Records excerpted from a collection

..............................

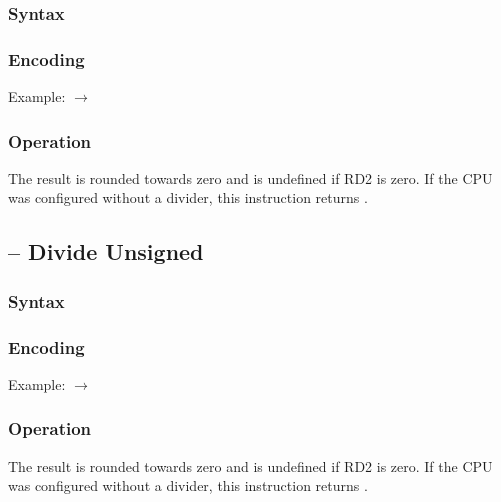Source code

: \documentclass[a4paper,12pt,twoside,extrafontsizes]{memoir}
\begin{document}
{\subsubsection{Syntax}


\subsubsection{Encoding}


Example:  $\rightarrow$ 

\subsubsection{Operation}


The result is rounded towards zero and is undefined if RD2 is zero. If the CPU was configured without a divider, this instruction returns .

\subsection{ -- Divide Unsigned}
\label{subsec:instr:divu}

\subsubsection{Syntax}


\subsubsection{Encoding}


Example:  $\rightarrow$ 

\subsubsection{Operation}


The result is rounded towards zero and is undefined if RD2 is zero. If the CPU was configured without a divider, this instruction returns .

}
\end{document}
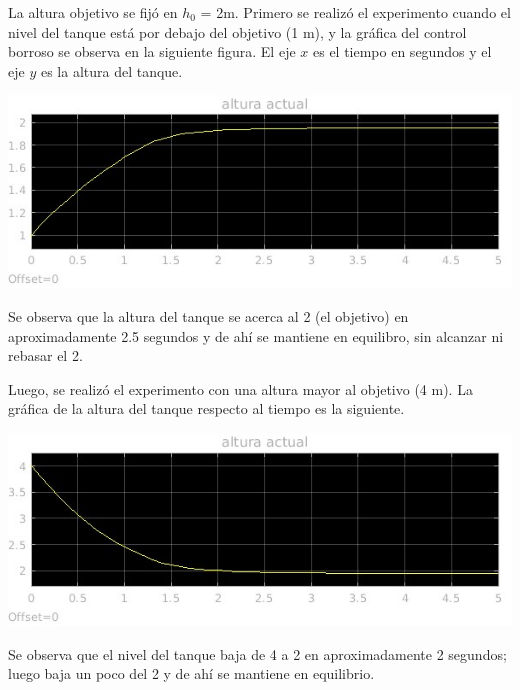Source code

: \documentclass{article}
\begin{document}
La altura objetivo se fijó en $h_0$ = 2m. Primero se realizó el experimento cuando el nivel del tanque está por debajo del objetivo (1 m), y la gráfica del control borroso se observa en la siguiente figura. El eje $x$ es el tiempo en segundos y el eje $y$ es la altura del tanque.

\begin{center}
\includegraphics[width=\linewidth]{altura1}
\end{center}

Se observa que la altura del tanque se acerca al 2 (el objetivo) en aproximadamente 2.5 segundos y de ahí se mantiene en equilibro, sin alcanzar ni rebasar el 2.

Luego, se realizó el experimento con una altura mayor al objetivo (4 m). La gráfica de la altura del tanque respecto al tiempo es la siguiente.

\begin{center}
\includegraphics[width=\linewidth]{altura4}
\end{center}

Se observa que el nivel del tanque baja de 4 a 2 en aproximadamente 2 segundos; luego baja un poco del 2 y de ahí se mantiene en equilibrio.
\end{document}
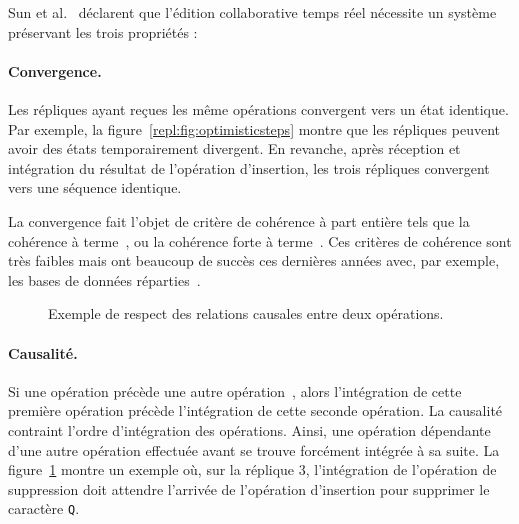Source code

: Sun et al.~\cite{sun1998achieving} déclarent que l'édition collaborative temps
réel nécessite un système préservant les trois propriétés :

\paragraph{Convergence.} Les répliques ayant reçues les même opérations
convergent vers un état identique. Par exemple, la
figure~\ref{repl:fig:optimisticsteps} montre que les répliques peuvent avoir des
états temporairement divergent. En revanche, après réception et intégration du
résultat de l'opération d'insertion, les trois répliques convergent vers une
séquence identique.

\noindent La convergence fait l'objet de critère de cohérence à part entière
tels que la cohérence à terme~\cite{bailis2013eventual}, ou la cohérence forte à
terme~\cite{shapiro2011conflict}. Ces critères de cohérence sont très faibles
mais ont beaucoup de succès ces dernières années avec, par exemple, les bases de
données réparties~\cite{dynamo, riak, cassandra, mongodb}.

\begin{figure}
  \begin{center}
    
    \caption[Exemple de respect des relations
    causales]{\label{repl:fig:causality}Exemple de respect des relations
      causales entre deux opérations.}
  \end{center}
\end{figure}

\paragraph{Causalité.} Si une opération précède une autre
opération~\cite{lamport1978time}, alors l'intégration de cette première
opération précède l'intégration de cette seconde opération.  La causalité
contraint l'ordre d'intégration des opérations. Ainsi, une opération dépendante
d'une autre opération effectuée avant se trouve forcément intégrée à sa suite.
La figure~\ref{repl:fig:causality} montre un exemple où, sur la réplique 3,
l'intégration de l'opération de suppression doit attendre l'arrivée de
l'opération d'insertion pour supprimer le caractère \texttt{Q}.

..............................

### TASK DETAILS
Once you have found every line above holding the word "label", copy those lines.

### ANSWER FOR THE TASK
\label{subsec:instr:divu}
    causales]{\label{repl:fig:causality}Exemple de respect des relations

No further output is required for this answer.